What is being asked » Would you reproduce the entries exactly, including every line?

Collected data:
<<<<
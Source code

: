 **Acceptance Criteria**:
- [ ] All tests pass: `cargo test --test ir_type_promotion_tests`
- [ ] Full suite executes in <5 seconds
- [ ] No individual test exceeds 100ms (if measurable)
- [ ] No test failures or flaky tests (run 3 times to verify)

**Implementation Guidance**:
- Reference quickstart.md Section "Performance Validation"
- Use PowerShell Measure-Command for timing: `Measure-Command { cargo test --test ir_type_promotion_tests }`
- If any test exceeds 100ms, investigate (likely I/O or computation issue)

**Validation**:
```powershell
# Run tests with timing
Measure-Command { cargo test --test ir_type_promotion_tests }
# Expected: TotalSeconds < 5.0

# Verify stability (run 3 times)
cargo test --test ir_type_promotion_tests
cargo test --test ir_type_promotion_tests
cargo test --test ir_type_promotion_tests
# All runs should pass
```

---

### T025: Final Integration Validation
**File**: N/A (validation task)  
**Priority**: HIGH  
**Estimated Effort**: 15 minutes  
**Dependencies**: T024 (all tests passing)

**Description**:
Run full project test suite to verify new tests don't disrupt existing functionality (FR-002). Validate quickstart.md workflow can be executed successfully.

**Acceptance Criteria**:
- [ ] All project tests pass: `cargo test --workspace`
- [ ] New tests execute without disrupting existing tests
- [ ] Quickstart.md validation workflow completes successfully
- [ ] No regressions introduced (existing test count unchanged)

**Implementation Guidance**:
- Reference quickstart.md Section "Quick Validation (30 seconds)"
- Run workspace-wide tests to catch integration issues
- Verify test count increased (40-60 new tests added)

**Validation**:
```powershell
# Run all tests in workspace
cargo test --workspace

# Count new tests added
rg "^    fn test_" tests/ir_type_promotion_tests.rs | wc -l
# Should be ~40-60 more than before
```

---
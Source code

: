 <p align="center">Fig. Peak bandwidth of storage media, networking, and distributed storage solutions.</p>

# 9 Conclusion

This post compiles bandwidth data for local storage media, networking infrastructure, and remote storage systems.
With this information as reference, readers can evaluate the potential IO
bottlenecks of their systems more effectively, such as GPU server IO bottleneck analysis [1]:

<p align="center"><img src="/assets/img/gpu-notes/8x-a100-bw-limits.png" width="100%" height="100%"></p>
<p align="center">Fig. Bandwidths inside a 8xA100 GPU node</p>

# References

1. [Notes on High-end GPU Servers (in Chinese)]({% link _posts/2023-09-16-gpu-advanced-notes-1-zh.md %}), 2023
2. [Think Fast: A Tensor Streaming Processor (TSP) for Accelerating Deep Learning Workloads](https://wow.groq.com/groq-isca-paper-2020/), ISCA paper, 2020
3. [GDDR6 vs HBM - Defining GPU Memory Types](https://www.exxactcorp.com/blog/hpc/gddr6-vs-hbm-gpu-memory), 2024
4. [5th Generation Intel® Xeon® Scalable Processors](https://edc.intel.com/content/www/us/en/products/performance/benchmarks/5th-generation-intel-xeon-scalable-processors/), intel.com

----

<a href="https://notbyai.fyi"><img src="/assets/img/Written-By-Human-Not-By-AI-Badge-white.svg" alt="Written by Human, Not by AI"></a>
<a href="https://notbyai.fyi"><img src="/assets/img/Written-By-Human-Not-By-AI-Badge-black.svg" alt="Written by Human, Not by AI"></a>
>>>>
Written solution »
Source code

: **Acceptance Criteria**:
- [ ] All tests pass: `cargo test --test ir_type_promotion_tests`
- [ ] Full suite executes in <5 seconds
- [ ] No individual test exceeds 100ms (if measurable)
- [ ] No test failures or flaky tests (run 3 times to verify)

**Implementation Guidance**:
- Reference quickstart.md Section "Performance Validation"
- Use PowerShell Measure-Command for timing: `Measure-Command { cargo test --test ir_type_promotion_tests }`
- If any test exceeds 100ms, investigate (likely I/O or computation issue)

**Validation**:
```powershell
# Run tests with timing
Measure-Command { cargo test --test ir_type_promotion_tests }
# Expected: TotalSeconds < 5.0

# Verify stability (run 3 times)
cargo test --test ir_type_promotion_tests
cargo test --test ir_type_promotion_tests
cargo test --test ir_type_promotion_tests
# All runs should pass
```

---

### T025: Final Integration Validation
**File**: N/A (validation task)  
**Priority**: HIGH  
**Estimated Effort**: 15 minutes  
**Dependencies**: T024 (all tests passing)

**Description**:
Run full project test suite to verify new tests don't disrupt existing functionality (FR-002). Validate quickstart.md workflow can be executed successfully.

**Acceptance Criteria**:
- [ ] All project tests pass: `cargo test --workspace`
- [ ] New tests execute without disrupting existing tests
- [ ] Quickstart.md validation workflow completes successfully
- [ ] No regressions introduced (existing test count unchanged)

**Implementation Guidance**:
- Reference quickstart.md Section "Quick Validation (30 seconds)"
- Run workspace-wide tests to catch integration issues
- Verify test count increased (40-60 new tests added)

**Validation**:
```powershell
# Run all tests in workspace
cargo test --workspace

# Count new tests added
rg "^    fn test_" tests/ir_type_promotion_tests.rs | wc -l
# Should be ~40-60 more than before
```

---
Source code

: <p align="center">Fig. Peak bandwidth of storage media, networking, and distributed storage solutions.</p>

# 9 Conclusion

This post compiles bandwidth data for local storage media, networking infrastructure, and remote storage systems.
With this information as reference, readers can evaluate the potential IO
bottlenecks of their systems more effectively, such as GPU server IO bottleneck analysis [1]:

<p align="center"><img src="/assets/img/gpu-notes/8x-a100-bw-limits.png" width="100%" height="100%"></p>
<p align="center">Fig. Bandwidths inside a 8xA100 GPU node</p>

# References

1. [Notes on High-end GPU Servers (in Chinese)]({% link _posts/2023-09-16-gpu-advanced-notes-1-zh.md %}), 2023
2. [Think Fast: A Tensor Streaming Processor (TSP) for Accelerating Deep Learning Workloads](https://wow.groq.com/groq-isca-paper-2020/), ISCA paper, 2020
3. [GDDR6 vs HBM - Defining GPU Memory Types](https://www.exxactcorp.com/blog/hpc/gddr6-vs-hbm-gpu-memory), 2024
4. [5th Generation Intel® Xeon® Scalable Processors](https://edc.intel.com/content/www/us/en/products/performance/benchmarks/5th-generation-intel-xeon-scalable-processors/), intel.com

----

<a href="https://notbyai.fyi"><img src="/assets/img/Written-By-Human-Not-By-AI-Badge-white.svg" alt="Written by Human, Not by AI"></a>
<a href="https://notbyai.fyi"><img src="/assets/img/Written-By-Human-Not-By-AI-Badge-black.svg" alt="Written by Human, Not by AI"></a>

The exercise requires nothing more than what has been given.